Глава 2, в которой я возвращаюсь в место, где когда-то учился
магии, и получаю множество пищи для размышлений.
Университет остался точно таким, каким я его помню. Огромный
двор площадью, наверное, вёрст двадцать, не меньше. Несколько
зданий, отведённых под занятия, и четыре общежития, два мужских и
два женских. Первые два для господ побогаче, вторые – для тех, кто,
скажем так, побюджетнее. Не говоря уже о том, что сейчас, летом,
деревья пышно цвели по всей территории замка.

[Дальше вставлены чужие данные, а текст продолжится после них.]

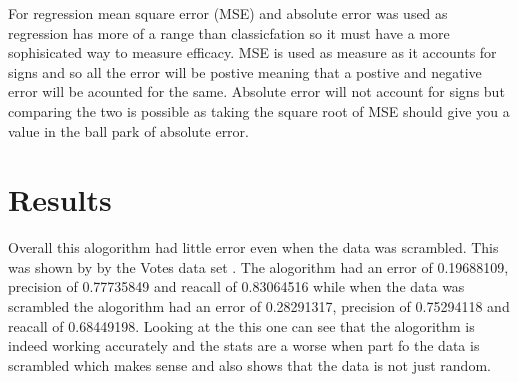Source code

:\documentclass[twoside,11pt]{article}
\begin{document}
For regression mean square error (MSE) and absolute error was used as regression has more of a range than classicfation so it must 
have a more sophisicated way to measure efficacy. MSE is used as measure as it accounts for signs and so all the error will be postive
meaning that a postive and negative error will be acounted for the same. Absolute error will not account for signs but comparing the two
is possible as taking the square root of MSE should give you a value in the ball park of absolute error. 



\section{Results}
Overall this  alogorithm had little error even when the data was scrambled.  
This was shown by by the Votes data set \citep{Vote}. The alogorithm had an error of 0.19688109, precision of 0.77735849
and reacall of 0.83064516 while when the data was scrambled the alogorithm had an error of 0.28291317, precision 
of 0.75294118 and reacall of 0.68449198.  Looking at the this one can see that the alogorithm is indeed working accurately
and the stats are a worse when part fo the data is scrambled which makes sense and also shows that the data is not just 
random. 




\newpage





\vskip 0.2in

\end{document}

Ахеол по прибытии зашёл в сторожку и о чем-то переговорил с
вахтёром. И хотя разговаривал он лениво и развязно, я знал, что он
оценивает степень надёжности текущих охранных чар. Сегодня он
остался ими доволен, впрочем, как и обычно: со всем подобострастием
поклонившись мне, он вальяжно направился в сторону студенческих
кухонь. Мне оставалось лишь устало закатить глаза: это был как раз
тот случай, когда горбатого не исправит даже могила. Впрочем, с той
жизнью, что ему досталась, спиться, скуриться или подсесть на что
похлеще можно было только так. Подобное пагубное пристрастие – не
самое худшее, что может произойти с человеком.